Neibling is retiring in August after five years as president.
Rowley, CCC’s executive vice president, was elected by a 5-0 vote. She was the only person considered for the job, said Board Chairman Charles Guthals.
“I have no reservations about Becky’s ability,” Guthals said. “Becky brings a lot to the table with experience, she is well-known in the area and state, she is from a well-known local family and she is well-versed in college life.”
Rowley, 46, has been at CCC for 19 years —12 of those as executive vice president.
“She is a good person to have at the helm because of her passion and capability,” Guthals said.
Rowley will be the fourth president of the college.

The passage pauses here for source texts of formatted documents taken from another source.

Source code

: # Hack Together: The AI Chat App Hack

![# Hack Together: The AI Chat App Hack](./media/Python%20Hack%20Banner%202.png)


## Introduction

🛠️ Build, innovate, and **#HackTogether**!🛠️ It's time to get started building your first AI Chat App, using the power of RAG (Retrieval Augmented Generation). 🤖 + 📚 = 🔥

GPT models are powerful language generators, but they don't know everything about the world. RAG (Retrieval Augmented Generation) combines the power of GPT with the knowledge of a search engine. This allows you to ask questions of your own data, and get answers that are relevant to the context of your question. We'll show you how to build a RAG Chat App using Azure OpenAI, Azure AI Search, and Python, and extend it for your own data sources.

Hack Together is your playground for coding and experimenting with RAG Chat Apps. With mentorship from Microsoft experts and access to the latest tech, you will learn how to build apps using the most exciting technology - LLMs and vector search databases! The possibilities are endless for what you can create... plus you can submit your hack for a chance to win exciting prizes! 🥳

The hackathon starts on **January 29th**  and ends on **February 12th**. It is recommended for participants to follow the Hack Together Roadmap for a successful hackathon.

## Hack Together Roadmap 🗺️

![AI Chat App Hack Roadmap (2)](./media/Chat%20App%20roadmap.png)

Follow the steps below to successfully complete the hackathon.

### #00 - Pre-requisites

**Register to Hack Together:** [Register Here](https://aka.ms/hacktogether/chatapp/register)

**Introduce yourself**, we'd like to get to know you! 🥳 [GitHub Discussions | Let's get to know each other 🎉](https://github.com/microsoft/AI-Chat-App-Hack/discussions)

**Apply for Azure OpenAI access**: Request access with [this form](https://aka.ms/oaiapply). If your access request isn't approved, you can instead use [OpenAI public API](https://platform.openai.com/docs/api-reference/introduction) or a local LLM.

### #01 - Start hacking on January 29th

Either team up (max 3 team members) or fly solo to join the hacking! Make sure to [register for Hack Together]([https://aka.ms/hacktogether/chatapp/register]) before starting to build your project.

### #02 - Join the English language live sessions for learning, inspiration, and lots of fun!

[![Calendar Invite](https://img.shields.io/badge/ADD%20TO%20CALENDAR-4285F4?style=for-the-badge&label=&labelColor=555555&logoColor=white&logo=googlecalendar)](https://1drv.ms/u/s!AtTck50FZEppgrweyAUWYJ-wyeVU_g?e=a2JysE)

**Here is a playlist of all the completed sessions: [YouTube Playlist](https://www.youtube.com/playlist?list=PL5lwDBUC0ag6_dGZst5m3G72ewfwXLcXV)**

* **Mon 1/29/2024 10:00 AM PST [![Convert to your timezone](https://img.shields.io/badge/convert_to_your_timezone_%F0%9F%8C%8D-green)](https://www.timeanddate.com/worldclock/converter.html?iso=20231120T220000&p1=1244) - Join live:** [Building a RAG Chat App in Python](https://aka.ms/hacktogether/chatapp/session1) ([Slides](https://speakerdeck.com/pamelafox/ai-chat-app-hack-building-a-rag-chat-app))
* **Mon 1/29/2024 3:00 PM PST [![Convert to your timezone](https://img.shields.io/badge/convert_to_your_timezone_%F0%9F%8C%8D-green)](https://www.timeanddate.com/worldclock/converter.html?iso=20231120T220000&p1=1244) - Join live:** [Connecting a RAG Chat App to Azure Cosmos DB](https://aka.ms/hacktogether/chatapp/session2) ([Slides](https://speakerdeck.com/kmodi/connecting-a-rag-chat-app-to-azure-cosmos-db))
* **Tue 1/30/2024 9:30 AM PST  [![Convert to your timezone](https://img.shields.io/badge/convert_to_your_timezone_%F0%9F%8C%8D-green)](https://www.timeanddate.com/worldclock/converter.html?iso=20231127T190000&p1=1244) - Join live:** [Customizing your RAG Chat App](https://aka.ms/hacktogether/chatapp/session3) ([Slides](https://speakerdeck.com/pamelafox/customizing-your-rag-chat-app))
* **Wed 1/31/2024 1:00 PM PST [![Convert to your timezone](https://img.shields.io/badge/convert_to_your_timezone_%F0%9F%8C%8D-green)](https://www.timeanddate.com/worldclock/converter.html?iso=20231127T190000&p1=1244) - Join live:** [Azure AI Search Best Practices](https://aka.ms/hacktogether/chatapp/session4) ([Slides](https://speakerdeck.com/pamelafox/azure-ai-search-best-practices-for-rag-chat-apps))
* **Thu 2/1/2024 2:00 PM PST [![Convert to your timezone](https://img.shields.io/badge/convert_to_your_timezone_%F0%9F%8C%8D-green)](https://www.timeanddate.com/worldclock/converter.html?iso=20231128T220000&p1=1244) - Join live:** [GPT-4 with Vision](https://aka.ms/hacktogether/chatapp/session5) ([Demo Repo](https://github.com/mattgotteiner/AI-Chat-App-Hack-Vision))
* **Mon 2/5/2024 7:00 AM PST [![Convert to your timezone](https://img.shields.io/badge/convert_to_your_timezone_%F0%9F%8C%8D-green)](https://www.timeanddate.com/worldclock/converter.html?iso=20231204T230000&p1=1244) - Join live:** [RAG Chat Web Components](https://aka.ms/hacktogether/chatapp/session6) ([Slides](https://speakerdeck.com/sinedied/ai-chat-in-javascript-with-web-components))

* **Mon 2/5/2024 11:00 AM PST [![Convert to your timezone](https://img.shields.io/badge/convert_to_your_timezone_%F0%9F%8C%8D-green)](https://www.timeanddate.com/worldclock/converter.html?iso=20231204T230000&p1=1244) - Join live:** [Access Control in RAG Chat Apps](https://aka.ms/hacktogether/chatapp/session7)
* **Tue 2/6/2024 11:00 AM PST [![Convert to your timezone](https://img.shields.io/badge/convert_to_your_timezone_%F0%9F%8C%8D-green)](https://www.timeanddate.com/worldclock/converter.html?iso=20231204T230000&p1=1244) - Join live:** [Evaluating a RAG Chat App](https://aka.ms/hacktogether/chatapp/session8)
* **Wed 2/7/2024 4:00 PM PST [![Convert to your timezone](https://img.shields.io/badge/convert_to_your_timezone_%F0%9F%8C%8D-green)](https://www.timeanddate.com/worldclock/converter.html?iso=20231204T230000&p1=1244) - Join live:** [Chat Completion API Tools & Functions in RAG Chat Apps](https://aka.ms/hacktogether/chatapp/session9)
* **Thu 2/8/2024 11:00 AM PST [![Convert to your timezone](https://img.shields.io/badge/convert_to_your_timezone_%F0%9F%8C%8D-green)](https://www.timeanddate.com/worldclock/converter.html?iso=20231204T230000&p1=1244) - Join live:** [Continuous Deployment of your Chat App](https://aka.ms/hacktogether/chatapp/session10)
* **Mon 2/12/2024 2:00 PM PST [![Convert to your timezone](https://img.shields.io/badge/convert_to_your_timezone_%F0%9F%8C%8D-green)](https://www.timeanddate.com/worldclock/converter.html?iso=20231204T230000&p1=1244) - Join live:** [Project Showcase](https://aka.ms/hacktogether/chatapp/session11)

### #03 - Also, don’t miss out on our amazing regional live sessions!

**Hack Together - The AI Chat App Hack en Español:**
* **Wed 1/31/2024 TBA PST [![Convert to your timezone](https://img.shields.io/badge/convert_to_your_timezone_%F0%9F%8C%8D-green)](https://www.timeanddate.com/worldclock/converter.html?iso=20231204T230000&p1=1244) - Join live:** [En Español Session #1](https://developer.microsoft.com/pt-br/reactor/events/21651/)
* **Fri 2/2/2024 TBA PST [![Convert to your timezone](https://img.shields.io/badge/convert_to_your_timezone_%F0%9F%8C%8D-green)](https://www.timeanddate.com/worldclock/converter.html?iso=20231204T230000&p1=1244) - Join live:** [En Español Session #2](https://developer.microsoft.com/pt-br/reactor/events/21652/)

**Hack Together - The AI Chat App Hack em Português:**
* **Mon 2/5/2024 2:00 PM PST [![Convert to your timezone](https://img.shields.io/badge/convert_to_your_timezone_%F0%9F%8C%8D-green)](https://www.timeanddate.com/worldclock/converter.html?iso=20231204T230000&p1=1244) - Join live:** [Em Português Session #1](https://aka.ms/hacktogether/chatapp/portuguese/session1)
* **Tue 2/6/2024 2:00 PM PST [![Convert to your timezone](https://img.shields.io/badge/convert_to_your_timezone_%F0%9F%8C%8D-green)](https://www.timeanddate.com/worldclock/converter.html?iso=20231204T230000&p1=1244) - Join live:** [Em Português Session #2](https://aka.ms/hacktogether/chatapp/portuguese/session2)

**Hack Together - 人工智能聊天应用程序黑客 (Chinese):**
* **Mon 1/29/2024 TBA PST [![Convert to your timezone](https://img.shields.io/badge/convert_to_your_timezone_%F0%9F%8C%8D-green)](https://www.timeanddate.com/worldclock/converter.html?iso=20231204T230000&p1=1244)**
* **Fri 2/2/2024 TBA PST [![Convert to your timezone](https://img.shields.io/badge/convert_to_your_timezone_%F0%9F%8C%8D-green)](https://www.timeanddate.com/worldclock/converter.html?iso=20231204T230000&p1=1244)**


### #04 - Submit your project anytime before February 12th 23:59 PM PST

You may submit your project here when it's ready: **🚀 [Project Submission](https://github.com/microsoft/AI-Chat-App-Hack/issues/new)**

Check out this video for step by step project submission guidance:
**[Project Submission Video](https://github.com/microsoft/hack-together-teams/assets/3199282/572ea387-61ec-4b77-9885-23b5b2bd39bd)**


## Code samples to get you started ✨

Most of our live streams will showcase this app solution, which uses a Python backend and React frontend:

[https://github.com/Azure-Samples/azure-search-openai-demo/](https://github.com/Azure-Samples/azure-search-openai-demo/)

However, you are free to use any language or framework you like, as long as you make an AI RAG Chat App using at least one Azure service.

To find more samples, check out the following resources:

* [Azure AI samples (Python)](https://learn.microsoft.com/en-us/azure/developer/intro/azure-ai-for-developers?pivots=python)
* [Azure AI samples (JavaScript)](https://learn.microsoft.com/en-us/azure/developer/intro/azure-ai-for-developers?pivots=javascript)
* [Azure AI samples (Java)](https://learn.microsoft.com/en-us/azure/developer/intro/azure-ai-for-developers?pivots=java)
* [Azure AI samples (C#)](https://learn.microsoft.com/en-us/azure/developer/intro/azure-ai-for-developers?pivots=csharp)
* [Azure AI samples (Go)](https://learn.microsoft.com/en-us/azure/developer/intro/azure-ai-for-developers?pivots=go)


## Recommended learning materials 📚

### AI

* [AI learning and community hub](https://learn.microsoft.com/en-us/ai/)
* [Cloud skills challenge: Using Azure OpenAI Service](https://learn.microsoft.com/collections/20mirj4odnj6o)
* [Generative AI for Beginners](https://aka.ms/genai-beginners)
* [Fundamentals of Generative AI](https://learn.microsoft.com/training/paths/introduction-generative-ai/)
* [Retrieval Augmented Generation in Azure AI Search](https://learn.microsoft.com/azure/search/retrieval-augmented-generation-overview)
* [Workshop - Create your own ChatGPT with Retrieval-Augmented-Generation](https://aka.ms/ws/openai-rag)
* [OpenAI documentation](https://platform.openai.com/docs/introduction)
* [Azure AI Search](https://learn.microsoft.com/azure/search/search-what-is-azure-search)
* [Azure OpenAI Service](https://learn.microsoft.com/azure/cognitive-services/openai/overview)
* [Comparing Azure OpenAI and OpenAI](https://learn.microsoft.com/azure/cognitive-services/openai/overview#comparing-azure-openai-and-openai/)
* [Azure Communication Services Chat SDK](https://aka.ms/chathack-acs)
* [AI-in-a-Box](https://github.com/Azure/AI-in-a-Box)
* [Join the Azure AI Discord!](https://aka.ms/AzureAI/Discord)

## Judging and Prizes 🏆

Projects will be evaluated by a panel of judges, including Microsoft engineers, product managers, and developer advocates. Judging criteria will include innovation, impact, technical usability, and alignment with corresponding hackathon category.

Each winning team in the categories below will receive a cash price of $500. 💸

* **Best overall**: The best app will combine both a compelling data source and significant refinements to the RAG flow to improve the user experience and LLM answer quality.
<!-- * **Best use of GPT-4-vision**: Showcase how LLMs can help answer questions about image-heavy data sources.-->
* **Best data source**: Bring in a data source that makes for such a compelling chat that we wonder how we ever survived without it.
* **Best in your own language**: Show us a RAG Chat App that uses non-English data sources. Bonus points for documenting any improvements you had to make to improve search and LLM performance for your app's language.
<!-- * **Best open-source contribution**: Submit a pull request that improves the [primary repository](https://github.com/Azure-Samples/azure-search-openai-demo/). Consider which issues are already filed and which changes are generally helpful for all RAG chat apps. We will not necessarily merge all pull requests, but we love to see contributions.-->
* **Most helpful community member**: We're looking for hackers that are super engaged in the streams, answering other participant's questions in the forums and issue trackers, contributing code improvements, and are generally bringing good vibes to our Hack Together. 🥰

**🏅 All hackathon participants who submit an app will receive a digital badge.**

“I’m excited and I feel a sort of overwhelming sense of responsibility,” Rowley said. “I’m honored at the trust from board.”
Neibling is retiring to move back to Arizona and be near his first grandson. He makes about $144,000 a year.
“I think she will do a wonderful job,” Neibling said. “She has done an excellent job in her role as executive vice president. As the retiring president, it’s a good feeling to know CCC will be in the hands of someone as capable as Becky Rowley.”
The board and Rowley will be negotiating a new contract over the next month for approval by the board at their next trustee’s meeting May 4.
Rowley’s salary is now about $126,700 a year.
Rowley was a finalist for the position when the board conducted a national search for a president in 2005 that resulted in Neibling’s selection. She served as interim president during that time.
Rowley said one of her current points of focus will continue with her when she steps up to the president role. The college is in the middle of the accreditation process and Rowley is the chairman of the accreditation board. She said she plans to retain the position while making the transition to becoming the president.
Rowley said she plans to improve on morale campuswide.
“Everyone knows our budget has been cut. All community colleges around the state are facing cuts. It gets tough,” she said.
Rowley said she plans to balance budget cuts with essential services.
“We’re not in some kind of survival mode,” she said. “We have the ability and plans to set up new initiatives.”
Rowley said the college can receive additional funding through grants and federal programs.
“It’s important to keep our services at the same level,” Rowley said. “We have to maintain the same quality that we have.”
Rowley said she knew wanted to go into education at age 15. A high school English teacher challenged her to read as much as possible.
“She had the ability to instill the desire to learn new things and explore new things and expand your own horizons and I realized how important that is,” Rowley said.
Rowley holds a doctorate degree in English literature. She was hired as a full time English instructor at CCC in 1993 and began teaching dual-credit and Internet television courses.
Rowley continues to teach two dual-credit English classes.